Seminário, ameaças e resistência
A deputada Áurea Carolina (Psol-MG) alertou que a violência política se acentua neste momento, com várias parlamentares sofrendo tentativa de intimidação e ameaças. Vereadora trans eleita em Niterói, no Rio de Janeiro, Benny Briolly disse que é uma das parlamentares recebendo ameaças e que isso evidencia como, na herança de Marielle Franco, elas estão construindo um projeto revolucionário, contrário ao “Estado escravocrata, misógino, patriarcal e LGBTfóbico”.
“Hoje completa mil dias sem a Mari, um dia que traz para a gente muita dor, mas ao mesmo tempo traz para a gente muita força para dar continuidade a um projeto de sociedade que vínhamos construindo juntas e continuaremos construindo todas, todos e todes juntos”, destacou.
Para a deputada Erika Kokay (PT-DF), é tempo de resistência no parlamento. Segundo ela, foi essa resistência que impediu a aprovação de propostas contrárias à pauta LGBTQIA+, como o Estatuto da Família, o projeto de lei da Escola sem Partido e permissão para a chamada “cura gay”.
Eleição e assassinato de pessoas trans
Bruna Benevides, da Associação Nacional de Travestis e Transexuais, disse que a recente eleição de pessoas trans para as câmaras de vereadores é fruto de luta de mais de 40 anos:
“Ao contrário do que as pessoas pensam, não foi um fenômeno. É fruto de muita luta, é fruto da história das travestis que se organizaram em 1992, analfabetas, a maioria delas nordestina, negras e prostitutas, que se organizaram e pariram este movimento, que nós estamos vendo hoje dando esses frutos.”
O deputado Camilo Capiberibe (PSB-AP) citou alguns dados mostrando a violência contra a população LGBTQIA+. “No ano passado, foram 297 pessoas assassinadas e 32 vítimas de suicídio. Nos primeiros oito meses deste ano, segundo a Antra, 129 pessoas trans já foram assassinadas. Uma pessoa trans foi assassinada a cada três dias”, apontou.

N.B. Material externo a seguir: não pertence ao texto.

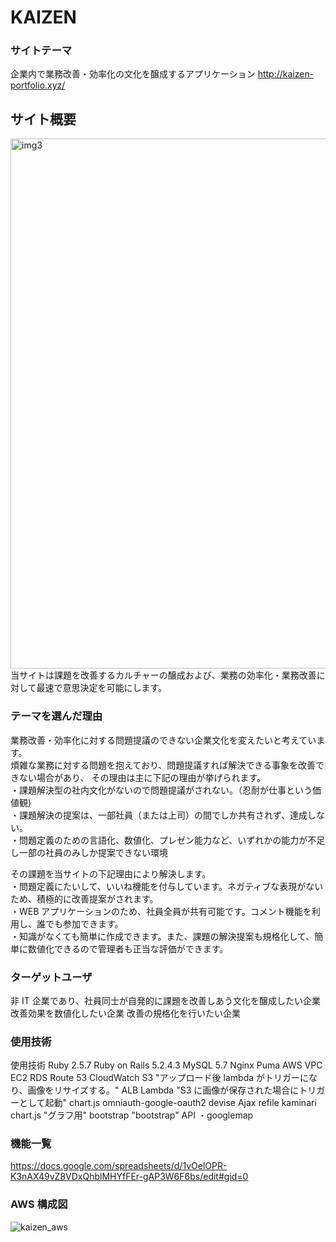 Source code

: # KAIZEN

### サイトテーマ

企業内で業務改善・効率化の文化を醸成するアプリケーション
http://kaizen-portfolio.xyz/

## サイト概要

<img width="848" alt="img3" src="https://user-images.githubusercontent.com/55015069/95005091-a0256680-062e-11eb-8834-88d0c7a62839.png">  
当サイトは課題を改善するカルチャーの醸成および、業務の効率化・業務改善に対して最速で意思決定を可能にします。

### テーマを選んだ理由

業務改善・効率化に対する問題提議のできない企業文化を変えたいと考えています。  
煩雑な業務に対する問題を抱えており、問題提議すれば解決できる事象を改善できない場合があり、
その理由は主に下記の理由が挙げられます。  
・課題解決型の社内文化がないので問題提議がされない。（忍耐が仕事という価値観)  
・課題解決の提案は、一部社員（または上司）の間でしか共有されず、達成しない。  
・問題定義のための言語化、数値化、プレゼン能力など、いずれかの能力が不足し一部の社員のみしか提案できない環境

その課題を当サイトの下記理由により解決します。  
・問題定義にたいして、いいね機能を付与しています。ネガティブな表現がないため、積極的に改善提案がされます。  
・WEB アプリケーションのため、社員全員が共有可能です。コメント機能を利用し、誰でも参加できます。  
・知識がなくても簡単に作成できます。また、課題の解決提案も規格化して、簡単に数値化できるので管理者も正当な評価ができます。

### ターゲットユーザ

非 IT 企業であり、社員同士が自発的に課題を改善しあう文化を醸成したい企業
改善効果を数値化したい企業
改善の規格化を行いたい企業

### 使用技術

使用技術
Ruby 2.5.7
Ruby on Rails 5.2.4.3
MySQL 5.7
Nginx
Puma
AWS
VPC
EC2
RDS
Route 53
CloudWatch
S3 "アップロード後 lambda がトリガーになり、画像をリサイズする。"
ALB
Lambda "S3 に画像が保存された場合にトリガーとして起動"
chart.js
omniauth-google-oauth2
devise
Ajax
refile
kaminari
chart.js "グラフ用"
bootstrap "bootstrap"
API
・googlemap

### 機能一覧

https://docs.google.com/spreadsheets/d/1vOelOPR-K3nAX49vZ8VDxQhblMHYfFEr-gAP3W6F6bs/edit#gid=0

### AWS 構成図

![kaizen_aws](https://user-images.githubusercontent.com/55015069/95825796-6100bf00-0d6c-11eb-8ce1-20dc53fcb559.png)
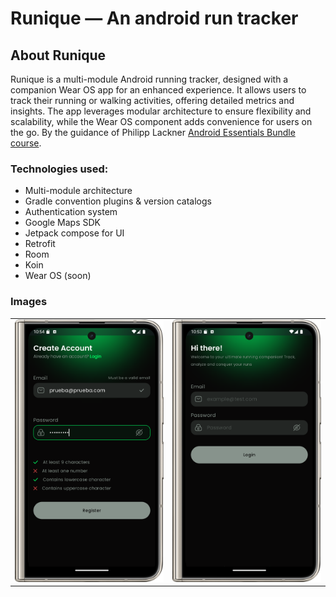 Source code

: # Runique &mdash; An android run tracker


## About Runique

Runique is a multi-module Android running tracker, designed with a companion Wear OS app for an enhanced experience. It allows users to track their running or walking activities, offering detailed metrics and insights. The app leverages modular architecture to ensure flexibility and scalability, while the Wear OS component adds convenience for users on the go.
By the guidance of Philipp Lackner [Android Essentials Bundle course](https://pl-coding.com/android-essentials-bundle).
 

### Technologies used:
- Multi-module architecture
- Gradle convention plugins & version catalogs
- Authentication system
- Google Maps SDK
- Jetpack compose for UI
- Retrofit
- Room
- Koin
- Wear OS (soon)

### Images

|                          |                          |
|--------------------------|--------------------------|
| <img src="https://raw.githubusercontent.com/Vectorr22/Runique/master/register.png" alt="Descripción de la imagen" width ="350"/> | <img src="https://raw.githubusercontent.com/Vectorr22/Runique/master/login.png" alt="Descripción de la imagen" width ="350"/> |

Eleita vereadora em São Paulo, Carolina Iara, que é intersexo e portadora de HIV, ressaltou que o adoecimento mata ainda mais a população LGBTQIA+ do que os assassinatos. Intersexo é uma pessoa que naturalmente, ou seja, sem qualquer intervenção médica, desenvolve características sexuais que são parte das definições típicas tanto de sexo masculino e como de sexo feminino.
Pandemia
De acordo com o deputado Helder Salomão (PT-ES), que presidiu a Comissão de Direitos Humanos no ano passado, o isolamento social e o confinamento decorrente do novo coronavírus levaram muitas pessoas LGBTQIA+ a enfrentar mais maus-tratos, violência física e psicológica, já que tiveram de passar mais tempo com familiares que muitas vezes não as aceitam, agravando problemas mentais.
Júlio Cesar Barbosa, do Coletivo LGBT Sem Terra, concorda que a pandemia aprofundou as crises já vivenciadas e afirmou que é preciso primeiro garantir a sobrevivência da população LGBTQIA+ neste momento.
Organizado pelas lideranças do Psol, PT, PCdoB, PSB e da Minoria, com apoio de movimentos da sociedade civil, o seminário prossegue na tarde de hoje e na quarta-feira (9).